*Exercise aim:* Scan the data below. Pull out each line where "with" occurs.

*Dataset excerpts:*
[Start of Attachment]
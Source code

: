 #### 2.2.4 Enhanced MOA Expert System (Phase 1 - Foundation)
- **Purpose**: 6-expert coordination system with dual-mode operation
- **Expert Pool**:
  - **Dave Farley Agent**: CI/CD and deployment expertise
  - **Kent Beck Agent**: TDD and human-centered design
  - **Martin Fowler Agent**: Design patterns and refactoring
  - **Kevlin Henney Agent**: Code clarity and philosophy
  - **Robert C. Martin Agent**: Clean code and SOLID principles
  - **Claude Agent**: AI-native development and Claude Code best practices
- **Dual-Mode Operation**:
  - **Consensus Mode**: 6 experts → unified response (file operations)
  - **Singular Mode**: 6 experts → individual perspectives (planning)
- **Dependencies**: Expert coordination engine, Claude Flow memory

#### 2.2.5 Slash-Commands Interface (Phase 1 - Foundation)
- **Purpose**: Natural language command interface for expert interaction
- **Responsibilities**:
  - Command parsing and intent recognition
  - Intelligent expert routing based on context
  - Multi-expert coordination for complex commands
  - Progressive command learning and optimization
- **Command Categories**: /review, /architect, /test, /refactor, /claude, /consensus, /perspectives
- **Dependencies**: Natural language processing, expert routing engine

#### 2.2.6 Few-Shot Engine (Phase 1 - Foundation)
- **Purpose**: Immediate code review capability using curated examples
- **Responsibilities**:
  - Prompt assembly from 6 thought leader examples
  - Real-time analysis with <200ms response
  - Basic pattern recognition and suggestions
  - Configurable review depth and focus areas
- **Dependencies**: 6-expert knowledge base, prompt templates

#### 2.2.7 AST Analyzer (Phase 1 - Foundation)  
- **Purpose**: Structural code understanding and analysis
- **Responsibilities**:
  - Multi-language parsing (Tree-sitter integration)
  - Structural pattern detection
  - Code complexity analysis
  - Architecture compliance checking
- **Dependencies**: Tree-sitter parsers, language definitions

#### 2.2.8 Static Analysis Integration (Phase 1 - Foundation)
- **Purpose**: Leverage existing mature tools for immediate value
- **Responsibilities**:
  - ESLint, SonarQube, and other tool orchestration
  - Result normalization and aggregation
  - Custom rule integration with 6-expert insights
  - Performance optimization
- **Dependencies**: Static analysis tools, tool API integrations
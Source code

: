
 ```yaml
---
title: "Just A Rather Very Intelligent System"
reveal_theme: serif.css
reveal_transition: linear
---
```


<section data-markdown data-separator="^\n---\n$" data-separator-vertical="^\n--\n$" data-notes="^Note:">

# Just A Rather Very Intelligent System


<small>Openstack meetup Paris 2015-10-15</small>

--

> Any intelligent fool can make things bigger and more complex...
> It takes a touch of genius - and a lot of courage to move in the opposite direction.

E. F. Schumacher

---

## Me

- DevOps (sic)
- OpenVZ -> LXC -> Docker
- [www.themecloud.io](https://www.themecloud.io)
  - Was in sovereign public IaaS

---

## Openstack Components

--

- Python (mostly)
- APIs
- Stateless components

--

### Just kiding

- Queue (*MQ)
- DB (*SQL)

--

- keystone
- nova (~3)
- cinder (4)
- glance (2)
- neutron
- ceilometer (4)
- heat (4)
[End of Attachment]
[Start of Attachment]
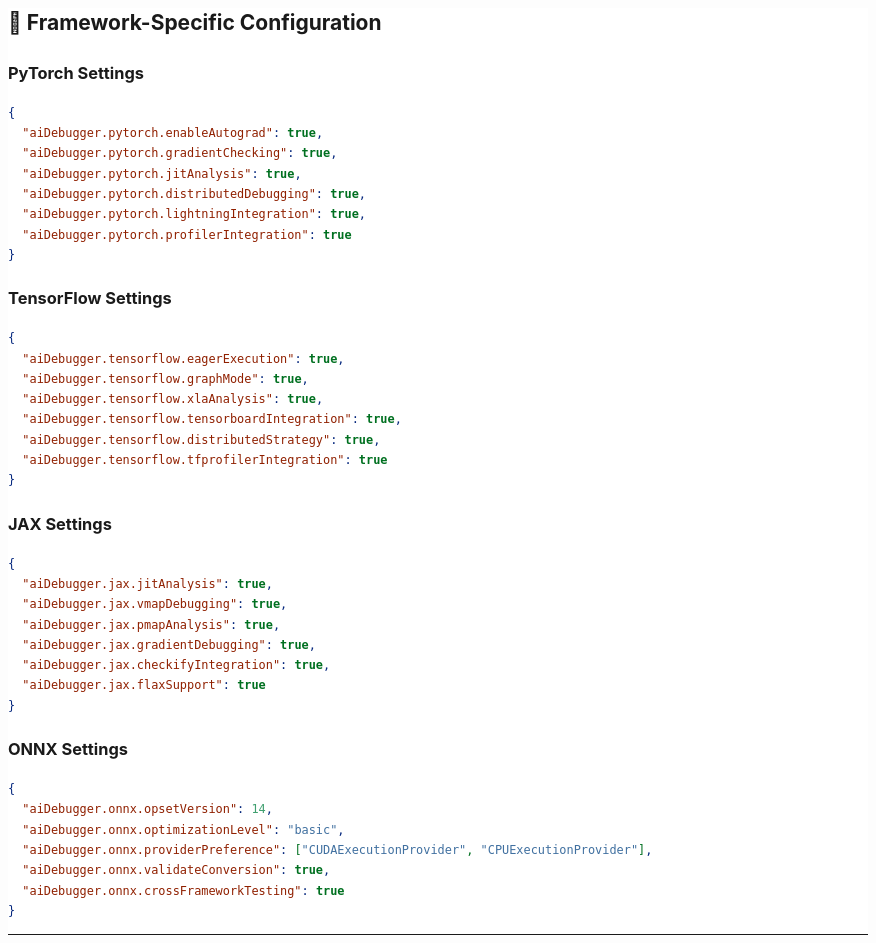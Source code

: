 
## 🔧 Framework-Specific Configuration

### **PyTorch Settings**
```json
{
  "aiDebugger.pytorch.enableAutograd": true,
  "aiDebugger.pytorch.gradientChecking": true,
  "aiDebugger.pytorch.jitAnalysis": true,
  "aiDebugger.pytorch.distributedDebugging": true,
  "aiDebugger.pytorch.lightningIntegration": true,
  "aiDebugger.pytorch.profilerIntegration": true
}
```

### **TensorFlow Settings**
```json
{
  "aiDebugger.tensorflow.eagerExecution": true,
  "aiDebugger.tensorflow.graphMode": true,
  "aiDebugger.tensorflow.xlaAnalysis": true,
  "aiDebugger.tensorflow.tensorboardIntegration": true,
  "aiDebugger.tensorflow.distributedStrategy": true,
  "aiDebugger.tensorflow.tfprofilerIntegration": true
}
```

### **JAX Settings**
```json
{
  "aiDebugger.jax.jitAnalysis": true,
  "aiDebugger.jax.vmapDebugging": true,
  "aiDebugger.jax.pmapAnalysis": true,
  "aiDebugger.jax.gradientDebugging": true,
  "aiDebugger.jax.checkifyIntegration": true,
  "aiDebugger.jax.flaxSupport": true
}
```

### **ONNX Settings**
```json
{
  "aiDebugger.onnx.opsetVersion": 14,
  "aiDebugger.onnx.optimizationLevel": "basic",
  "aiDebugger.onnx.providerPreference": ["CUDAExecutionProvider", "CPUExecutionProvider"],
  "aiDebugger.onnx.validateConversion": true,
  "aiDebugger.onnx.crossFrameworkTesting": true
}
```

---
[End of Attachment]
*Task result:*
- **Purpose**: 6-expert coordination system with dual-mode operation
  - Real-time analysis with <200ms response
  - Custom rule integration with 6-expert insights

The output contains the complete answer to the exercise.